Alternatively, the data can be passed in as two separate arrays with the clustering variables in `df = space1` and the linked variables in `space2 = space2`. This will select them in space 1 and 2 in the data screen when loading the app. This can be done like this:

```{r,eval=FALSE}
pandemonium(df = Bikes$space1, space2 = Bikes$space2)
```

### Optional inputs

A complete input for `pandemonium()` includes optional data and function inputs. All inputs are shown in the following call.
```{r,eval=FALSE}
pandemonium(df, cov = NULL, is.inv = FALSE, exp = NULL, space2 = NULL, space2.cov = NULL, 
            space2.exp = NULL, group = NULL, label = NULL, user_dist = NULL, 
            dimReduction = list(tSNE = tSNE, umap = umap), getCoords = list(normal = normCoords), getScore = NULL)
```

#### Data Inputs
| Input      | Type       | Applies to | Default | Purpose     |
|------------|------------|------------|---------|-------------|
| `label`            | vector, length = n  | points     | row index | Shown in tours/dim. reduction hover text |
| `group`            | vector / data.frame | points     | none    | Define user-specified groups; categorical or numeric |
| `cov`,`space2.cov`*| matrix              | group/space | computed via `stats::cov` | Used in `getScores`, `getCoords`, anomaly tour |
| `exp`,`space2.exp` | data frame with column `value` length of number of variables in space| variables | mean vector | Reference point in space used in getCoords |
| `user_dists`       | matrix              | space1     | ignored | Advanced: overrides `getDists` output |

\* `cov` can also be the inverse covariance matrix by setting `is.Inv=TRUE`

#### Function inputs

| Input  | Type |  Use |
|---|--------|---------|
|`getCoords`| named list of coordinate functions | computes coordinates for distance calculations|
|`getScores`| Function that returns a named list   | computes scores and/or bins for use in plotting|

> See `vignette("get-scores")` and `vignette("get-coords")` for more information on these inputs.

## The data page

Once a call to `pandemonium()` is made the app will load into the data page which looks like below.
```{r,echo=FALSE}
knitr::include_graphics("Images/data_Input_page.png")
```

On this page, variables can be removed from either space or even moved between them. A Coordinate function can be selected from the input functions. There are also two additional inputs for groupings or flags as well as a label.

#### Groupings
In this input you can select variables passed to pandemonium in the `group=` input, as well as any variables removed from space 1 or space 2 by deleting them in their inputs. Variables that were automatically removed from the two spaces for being non-numeric can also be selected.
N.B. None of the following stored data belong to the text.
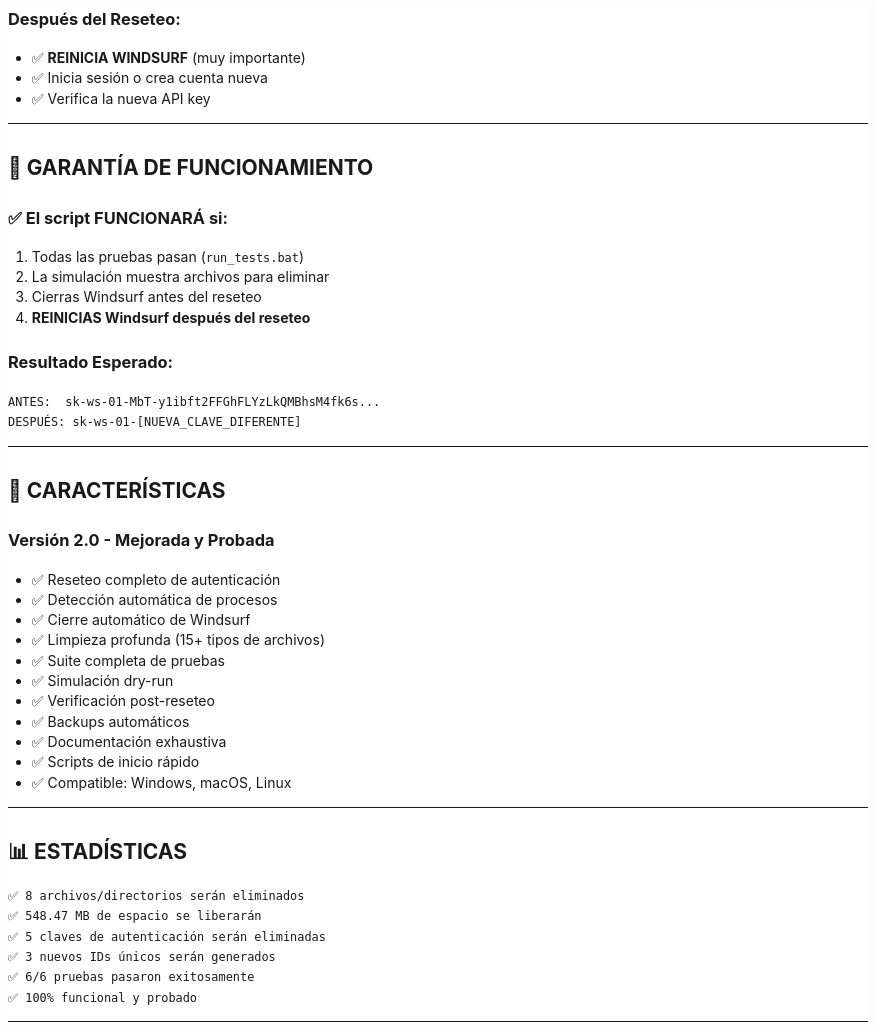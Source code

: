 ### Después del Reseteo:
- ✅ **REINICIA WINDSURF** (muy importante)
- ✅ Inicia sesión o crea cuenta nueva
- ✅ Verifica la nueva API key

---

## 🎉 GARANTÍA DE FUNCIONAMIENTO

### ✅ El script FUNCIONARÁ si:
1. Todas las pruebas pasan (`run_tests.bat`)
2. La simulación muestra archivos para eliminar
3. Cierras Windsurf antes del reseteo
4. **REINICIAS Windsurf después del reseteo**

### Resultado Esperado:
```
ANTES:  sk-ws-01-MbT-y1ibft2FFGhFLYzLkQMBhsM4fk6s...
DESPUÉS: sk-ws-01-[NUEVA_CLAVE_DIFERENTE]
```

---

## 🔧 CARACTERÍSTICAS

### Versión 2.0 - Mejorada y Probada
- ✅ Reseteo completo de autenticación
- ✅ Detección automática de procesos
- ✅ Cierre automático de Windsurf
- ✅ Limpieza profunda (15+ tipos de archivos)
- ✅ Suite completa de pruebas
- ✅ Simulación dry-run
- ✅ Verificación post-reseteo
- ✅ Backups automáticos
- ✅ Documentación exhaustiva
- ✅ Scripts de inicio rápido
- ✅ Compatible: Windows, macOS, Linux

---

## 📊 ESTADÍSTICAS

```
✅ 8 archivos/directorios serán eliminados
✅ 548.47 MB de espacio se liberarán
✅ 5 claves de autenticación serán eliminadas
✅ 3 nuevos IDs únicos serán generados
✅ 6/6 pruebas pasaron exitosamente
✅ 100% funcional y probado
```

---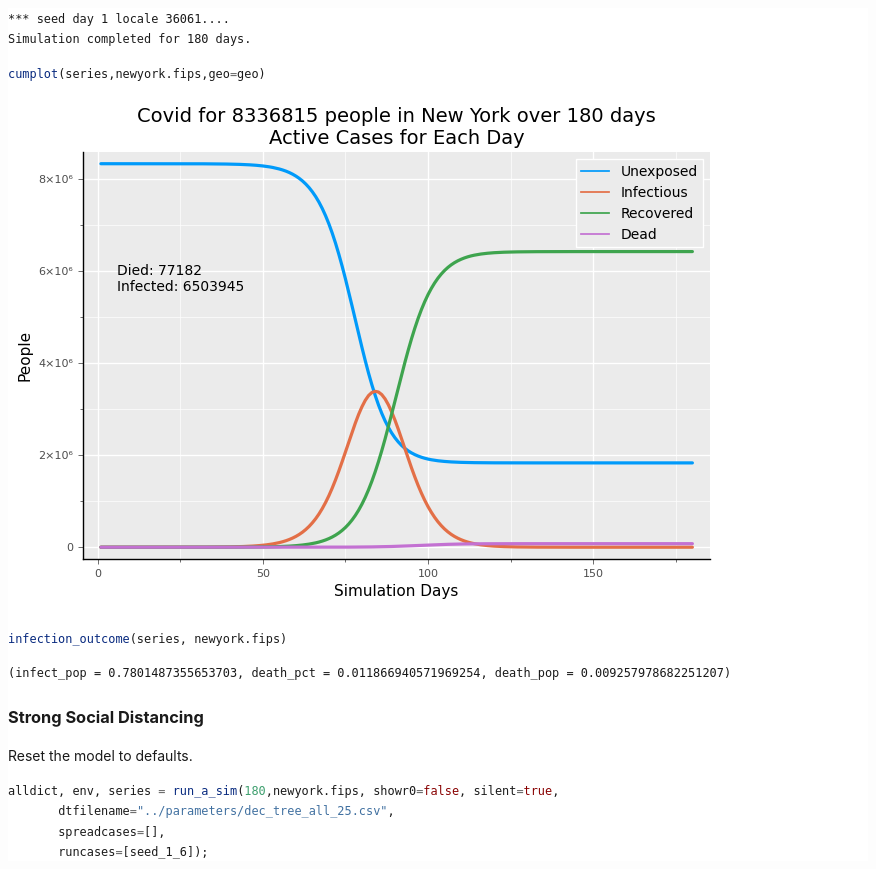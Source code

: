     *** seed day 1 locale 36061....
    Simulation completed for 180 days.



```julia
cumplot(series,newyork.fips,geo=geo)
```


![png](output_5_0.png)



```julia
infection_outcome(series, newyork.fips)
```




    (infect_pop = 0.7801487355653703, death_pct = 0.011866940571969254, death_pop = 0.009257978682251207)



### Strong Social Distancing

Reset the model to defaults.


```julia
alldict, env, series = run_a_sim(180,newyork.fips, showr0=false, silent=true,
       dtfilename="../parameters/dec_tree_all_25.csv",
       spreadcases=[],
       runcases=[seed_1_6]);
```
This is designed for categorical data so that it can be compared to clustering results. The selected variable(s) will be converted into a single factor with `interaction()`.

#### Label

In this input you can select the label passed to pandemonium in the `label=` input, as well as the same removed variables from above. This input is designed to give a unique label for each point so row numbers or unique IDs are recommended.